La abuela, cuando llegaba, me decía:
—A ti te pasa algo.
Yo no decía nada. Me sentaba y me quedaba callado. No era que me pasara, era sólo que se me llenaba la cabeza de pensamientos, de tristezas y de personas. Me ponía su mano vacía sobre la cabeza, entreviendo, quizá, lo que pasaba dentro de mí. Luego empezaba con una de sus charadas, con uno de esos acertijos raros, en los que era muy difícil dar con el resultado. Oía su risita blanda, que se le deshacía en la boca, lo mismo que un caramelo. Veía sus manos sobre la mesa, o sobre los brazos del sillón, rellenos de vacío, con azules y verdes llenando su dorso como un mapa. Me repetía:
—Anda, cuéntame: a ti te pasa algo.
Yo negaba con la cabeza e insistía en que no me pasaba absolutamente nada. ¿Qué podía pasarme a mí? La abuela quiso ponerme otra vez su mano hueca en la frente, buscarme esas ideas que ella sospechaba me estaban molestando, y, atrayéndome, me dijo: Anda, ven, si te portas bien puede que te cuente un día otro de mis secretos. Vi sus ojos cómplices, su dedo con el que trataba de advertirme de algo dulzón y misterioso, hasta el punto de que me quedé fijo, atento, esperando ver en seguida esa nueva historia interesante y maravillosa. Pero la verdad verdadera es que yo no tenía nada que contar, porque todo eso que me pasaba era sólo un estado de ánimo, uno de esos momentos en los que la vida no vale nada y a uno no le importa morir…
Por eso vine al balcón y me quedé mirando el pedazo de azul, ligeramente iluminado, que restaba en el cielo cuando el sol trataba de perderse, tapándose con un pañuelo de nubes largas y rosa, amarillas, a punto de apagarse. ¡Cuánta melancolía! ¡Qué enorme tristeza entre los árboles, en el aire, en la penumbra de la casa, en la tos y en los pasos de la abuela! Como si ninguna cosa existiera ya y todo hubiera perdido repentinamente su interés.

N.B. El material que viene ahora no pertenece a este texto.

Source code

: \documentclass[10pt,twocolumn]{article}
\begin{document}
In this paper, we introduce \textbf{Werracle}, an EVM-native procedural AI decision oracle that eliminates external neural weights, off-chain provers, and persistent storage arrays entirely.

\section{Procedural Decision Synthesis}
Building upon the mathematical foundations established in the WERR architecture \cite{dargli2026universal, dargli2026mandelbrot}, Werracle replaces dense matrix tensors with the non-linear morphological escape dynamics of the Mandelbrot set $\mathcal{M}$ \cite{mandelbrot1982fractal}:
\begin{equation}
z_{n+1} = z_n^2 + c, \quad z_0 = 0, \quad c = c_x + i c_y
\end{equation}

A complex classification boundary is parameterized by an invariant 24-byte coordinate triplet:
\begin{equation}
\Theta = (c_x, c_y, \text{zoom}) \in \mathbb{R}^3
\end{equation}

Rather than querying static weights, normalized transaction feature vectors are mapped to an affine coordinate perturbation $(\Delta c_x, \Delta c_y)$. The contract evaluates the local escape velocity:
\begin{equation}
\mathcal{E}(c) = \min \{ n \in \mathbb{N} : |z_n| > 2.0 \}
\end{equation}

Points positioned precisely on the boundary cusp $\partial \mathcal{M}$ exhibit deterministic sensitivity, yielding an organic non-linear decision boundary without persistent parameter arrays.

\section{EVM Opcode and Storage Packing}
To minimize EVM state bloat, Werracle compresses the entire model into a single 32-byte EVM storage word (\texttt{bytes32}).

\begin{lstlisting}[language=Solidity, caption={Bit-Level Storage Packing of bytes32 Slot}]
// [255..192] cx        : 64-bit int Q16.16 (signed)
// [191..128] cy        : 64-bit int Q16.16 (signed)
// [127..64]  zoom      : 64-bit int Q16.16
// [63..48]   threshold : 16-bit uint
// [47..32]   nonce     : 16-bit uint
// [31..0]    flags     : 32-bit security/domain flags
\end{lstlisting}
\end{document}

—¿Te acuerdas de tu padre?
Oí la voz de ella acurrucada entre sus labios, desmenuzada y tierna, como si tuviera el don de penetrar en los menores sentimientos.
No le contesté, pero me eché a llorar.
—Tonto, tonto —me dijo—; pero si no le pasa nada…
Se le iluminó la cara, grande como el sol que se perdía, con aquellos ojos de mermelada con los que trató de quitarme la pena.
Porque era pena lo que yo sentía en ese momento: un dolor profundo, amargo, que me hacía una trenza en el cuello y apretaba, como en un puño, mi pobre corazón solitario.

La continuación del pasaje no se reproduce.